Previous studies have shown that the plasma disposition of endectocides in different animal species is significantly affected by the solvent vehicle of the drug formulation. The vehicle in the formulation may influence the absorption process and thus drug disposition in the circulation ^21,22 and at the target site where parasites are located. ²³ The formulations of IVM, DRM and MXD are different. IVM is formulated in propylene glycol/glycerol formal (60:40); DRM contains sesame oil/ethyl oleate (90:10) whereas MXD is formulated in aqueous solution in a vehicle containing benzyl alcohol (4.00% w/v), butylated hydroxytoluene (0.25% w/v) and disodium edetate (0.027% w/v). The absorption of MXD from the injection side was significantly faster compared with those of IVM and DRM. MXD reached the plasma peak concentration significantly earlier (0.17 day) than those of IVM (1.10 days) and DRM (3.10 days). However, the plasma decline of MXD was initially faster in comparison to IVM and DRM following subcutaneous administration in the current study (Figure 1). In contrast, the MRT value of MXD (8.97 days) is longer than the values for DRM (7.52 days) and IVM (4.73 days). These results may also be associated with greater proportions of MXD accumulating in fat tissue than IVM and DRM, since it has been demonstrated that the concentration of MXD in fat tissue was 90-fold higher than that detected in plasma 28 days following treatment in cattle. ²⁴ The higher fat tissue reservoir of MXD may explain the extended persistence of that molecule compared with that of the avermectins. Moreover, it has been reported that MXD is 100 times more lipophilic than IVM ²⁵ and that the water solubility of MXD (4.3 mg/L) ²⁶ is much higher than that of IVM (0.006–0.009 mg/L). ²⁷ The water solubility and lipophilicity of MXD are unusual for a drug since increased water solubility is usually directly associated with decreased lipophilicity.

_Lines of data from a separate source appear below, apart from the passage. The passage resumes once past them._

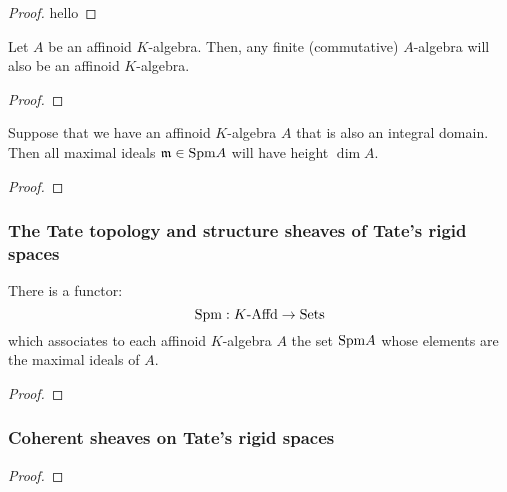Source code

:                 \begin{proof}
                    hello
                \end{proof}
            \begin{corollary}
                Let $A$ be an affinoid $K$-algebra. Then, any finite (commutative) $A$-algebra will also be an affinoid $K$-algebra. 
            \end{corollary}
                \begin{proof}
                    
                \end{proof}
            \begin{corollary}
                Suppose that we have an affinoid $K$-algebra $A$ that is also an integral domain. Then all maximal ideals $\mathfrak{m} \in \mathrm{Spm} A$ will have height $\dim A$.
            \end{corollary}
                \begin{proof}
                    
                \end{proof}
        
        \subsubsection{The Tate topology and structure sheaves of Tate's rigid spaces}
            \begin{proposition} \label{prop: maximal_spectra_of_affinoid_algebras}
                There is a functor:
                    $$\mathrm{Spm}: K\text{-}\mathrm{Affd} \to \mathrm{Sets}$$
                which associates to each affinoid $K$-algebra $A$ the set $\mathrm{Spm} A$ whose elements are the maximal ideals of $A$. 
            \end{proposition}
                \begin{proof}
                    
                \end{proof}
            \begin{definition} \label{def: the_canonical_topology_for_affinoid_algebras}
                
            \end{definition}
        
        \subsubsection{Coherent sheaves on Tate's rigid spaces}
            \begin{theorem} \label{theorem: tate_acyclicity_theorem_for_rigid_spaces}
                
            \end{theorem}
                \begin{proof}
                    
                \end{proof}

In conclusion, the results from this study indicate that the persistence of DRM and MXD are significantly longer than IVM and this may have a positive effect on their efficacy in rabbits following subcutaneous administration at a dose rate of 0.3 mg/kg. Moreover, two doses of IVM with a 15–20-day interval between doses could be necessary for treatment of ectoparasites whereas single administration of DRM and MXD probably provide longer persistence efficacy after subcutaneous administration in rabbits.